Could you give the number of lines in the entries below that contain the word "vector"? Only the number is wanted.

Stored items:
>>>

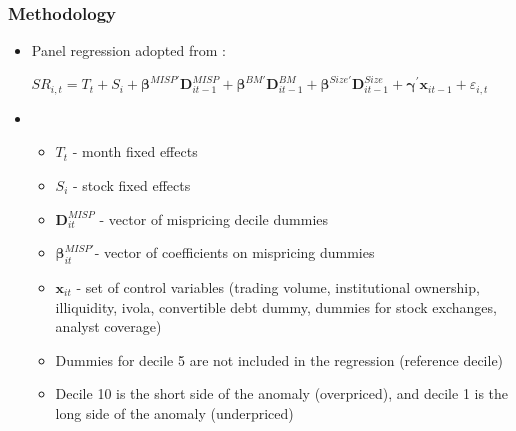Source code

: \documentclass{beamer}
\begin{document}
%	
\begin{frame}
	\frametitle{Methodology}
	\begin{itemize}
		\item Panel regression adopted from \citet{Hanson2014}:
	\end{itemize}
		\begin{equation} \nonumber 
			SR_{i,t} = T_t + S_i+\bm{\beta}^{MISP\prime}  \bm{D}^{MISP}_{it-1} +\bm{\beta}^{BM\prime} \bm{D}^{BM}_{it-1}+\bm{\beta}^{Size\prime}  \bm{D}^{Size}_{it-1}  +\bm{\gamma}^\prime \bm{x}_{it-1} + \varepsilon_{i,t}
		\end{equation}

\begin{itemize}
\item[]
\begin{itemize}
	\item $T_t$ - month fixed effects
	\item $S_i$ - stock fixed effects
	\item $\bm{D}^{MISP}_{it}$ - vector of mispricing decile dummies
	\item $\bm{\beta}^{MISP\prime}_{it}$- vector of coefficients on mispricing dummies
	\item $\bm{x}_{it}$ - set of control variables (trading volume, institutional ownership, illiquidity, ivola, convertible debt dummy, dummies for stock exchanges, analyst coverage)
	\item Dummies for decile 5 are not included in the regression (reference decile)
	\item Decile 10 is the short side of the anomaly (overpriced), and decile 1  is the long side of the anomaly (underpriced)

\end{itemize}
\end{itemize}
\end{frame}  

	
\end{document}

<<<

Answer box:
2